Worst of Bad Seasons May Belong to DeLeon

United Press International

For every Dwight Gooden, there are a dozen Jose DeLeons.

While Gooden zeroes in on the National League’s Cy Young Award, DeLeon, Pittsburgh’s 24-year-old right-hander, is the obvious choice for the 1985 Len Barker Award, granted to the player who’s done the least with the most.

“Everyone in baseball knows Jose has the ability to be a big winner,” says Pirate pitching coach Grant Jackson. “But one of the hardest things to teach a pitcher is to not be afraid of losing. Until he gets that attitude, Jose won’t be successful.”

DeLeon broke in sensationally with the Pirates in 1983. The 6-foot-3 Dominican used a sizzling fastball and a puzzling forkball to average 9.3 strikeouts per nine innings and he posted a 7-3 record and 2.83 ERA after being called up from Hawaii July 20. In 15 starts, he twice carried no-hitters into the seventh and he held the Mets hitless for 8 innings before settling for a no-decision.
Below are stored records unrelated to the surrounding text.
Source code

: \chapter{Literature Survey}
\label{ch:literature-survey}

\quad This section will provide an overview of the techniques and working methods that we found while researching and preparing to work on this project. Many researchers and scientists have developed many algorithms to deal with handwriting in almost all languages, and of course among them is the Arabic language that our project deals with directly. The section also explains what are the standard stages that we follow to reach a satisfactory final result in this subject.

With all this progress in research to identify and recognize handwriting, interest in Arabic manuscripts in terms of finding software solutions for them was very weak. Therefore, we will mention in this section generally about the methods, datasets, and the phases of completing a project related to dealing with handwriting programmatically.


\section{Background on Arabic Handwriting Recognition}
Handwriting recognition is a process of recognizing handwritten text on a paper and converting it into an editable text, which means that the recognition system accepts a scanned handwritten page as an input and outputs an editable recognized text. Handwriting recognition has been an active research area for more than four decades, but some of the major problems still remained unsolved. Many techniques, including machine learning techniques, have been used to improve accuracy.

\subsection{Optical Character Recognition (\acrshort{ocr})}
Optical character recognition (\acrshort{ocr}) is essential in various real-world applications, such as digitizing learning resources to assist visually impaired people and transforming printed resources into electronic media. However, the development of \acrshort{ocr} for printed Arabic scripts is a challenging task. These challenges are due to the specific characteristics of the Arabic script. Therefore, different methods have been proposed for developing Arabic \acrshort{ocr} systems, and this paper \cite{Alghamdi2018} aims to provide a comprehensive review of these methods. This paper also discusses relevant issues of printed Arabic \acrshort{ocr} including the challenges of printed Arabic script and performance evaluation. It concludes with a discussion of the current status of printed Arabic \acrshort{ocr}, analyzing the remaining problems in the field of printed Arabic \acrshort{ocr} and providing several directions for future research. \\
DeLeon struggled through a 7-13 sophomore season before bottoming out in 1985. Incredibly, he took a 2-18 mark into the final weeks of the season and he has been banished to the Pirate bullpen for the rest of the year.

“Right now, Jose doesn’t have the fight to be a big-league pitcher,” admits Jackson. “You’ve gotta be pretty mean out there on the mound. He throws just as hard as Gooden and his forkball is unhittable, although he doesn’t have Gooden’s curve. All of his problems are upstairs. Until we can unlock that box and found out what the problem is, it’s gonna be like it is now for him.
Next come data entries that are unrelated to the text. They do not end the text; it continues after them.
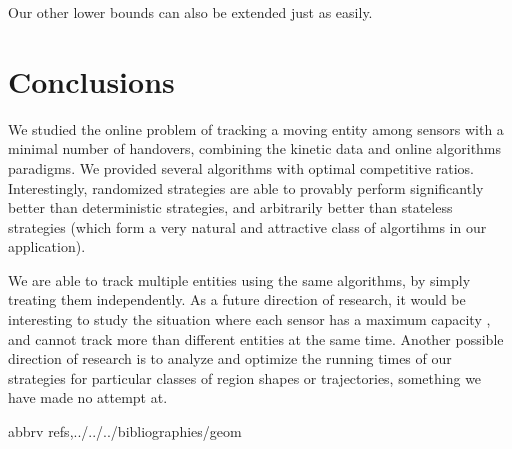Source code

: \documentclass[runningheads]{llncs}
\begin{document}
Our other lower bounds can also be extended just as easily.



















\section {Conclusions}

  We studied the online problem of tracking a moving entity among sensors with a minimal number of handovers, combining the kinetic data and online algorithms paradigms.
  We provided several algorithms with optimal competitive ratios. Interestingly, randomized strategies are able to provably perform significantly better than deterministic strategies, and arbitrarily better than stateless strategies (which form a very natural and attractive class of algortihms in our application).
  
  We are able to track multiple entities using the same algorithms, by simply treating them independently. As a future direction of research, it would be interesting to study the situation where each sensor has a maximum capacity , and cannot track more than  different entities at the same time.
  Another possible direction of research is to analyze and optimize the running times of our strategies for particular classes of region shapes or trajectories, something we have made no attempt at.


{\small\raggedright
 {abbrv}
 {refs,../../../bibliographies/geom}
}
\end{document}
“I also used to walk a lot of people when I came up to the big leagues,” says the former relief pitcher for the Orioles and Pirates. “Until I decided to challenge people, I wasn’t successful.”

If misery loves company, DeLeon must be ecstatic. This season can’t end soon enough for other underachievers like Baltimore’s Mike Boddicker, Mark Langston of Seattle, Oakland’s Dwayne Murphy, George Wright of Texas, Chicago’s Floyd Bannister, Bud Black of Kansas City and Ed Whitson of the New York Yankees.
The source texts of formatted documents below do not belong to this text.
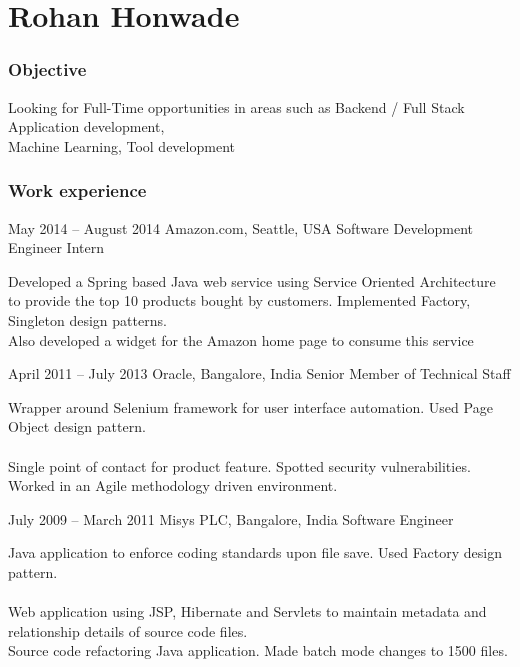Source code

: \documentclass{tccv}
\begin{document}
\part{Rohan Honwade}


\section{Objective}
Looking for Full-Time opportunities in areas such as 
Backend / Full Stack Application development, \\Machine Learning, Tool development

\section{Work experience}
\begin{eventlist}
\item{May 2014 -- August 2014}
     {Amazon.com, Seattle, USA}
     {Software Development Engineer Intern}

Developed a Spring based Java web service using Service Oriented Architecture to provide the top 10 products bought by customers. Implemented Factory, Singleton design patterns.\\

Also developed a widget for the Amazon home page to consume this service


\item{April 2011 -- July 2013}
     {Oracle, Bangalore, India}
     {Senior Member of Technical Staff}

Wrapper around Selenium framework for user interface automation. Used Page Object design pattern.\\
\\

Single point of contact for product feature. Spotted security vulnerabilities. Worked in an Agile methodology driven environment.

\item{July 2009 -- March 2011}
     {Misys PLC, Bangalore, India}
     {Software Engineer}

Java application to enforce coding standards upon file save. Used Factory design pattern.\\
\\

Web application using JSP, Hibernate and Servlets to maintain metadata and relationship details of source code files.\\

Source code refactoring Java application. Made batch mode changes to 1500 files.\\
\\
\end{eventlist}
\end{document}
“There’s a possible chance he was tipping his pitches this season to certain ballclubs,” says Baltimore Manager Earl Weaver about Boddicker, his staff ace who has pitched like a joker for much of ’85. “Anytime a guy has a bad year, you never stop looking for the reasons why. But Mike’s the type of guy you definitely expect to bounce back next year. He’s maintained a good attitude and it’s not that unusual for good pitchers to have an off year. Look at Joaquin Andujar (6-16 in 1983) two years ago.”

Boddicker, 36-19 in his first two full seasons with the Orioles, had a 12-17 mark and 4.07 ERA through 32 starts this year. The American League’s only 20-game winner in 1984 allowed 227 hits in his first 203 innings and Weaver won’t offer any alibis for his 28-year-old right-hander.

“He’s pitched two shutouts and has lost two shutouts in the ninth,” says Weaver, “so there’s no doubt he’s thrown some excellent ballgames for us. We have scored enough runs for Mike, not as much as some of our other pitchers have gotten, but enough so it’s not a big factor in his record.”

Langston won 17 games for Seattle last year but the 25-year-old southpaw is flunking his sophomore season. Despite pitching for an improved club, Langston was 7-13 with a 5.14 ERA through 23 starts. After leading the AL in strikeouts last season (204 in 225 innings), Langston has lost the zip on his fastball, with just 68 strikeouts.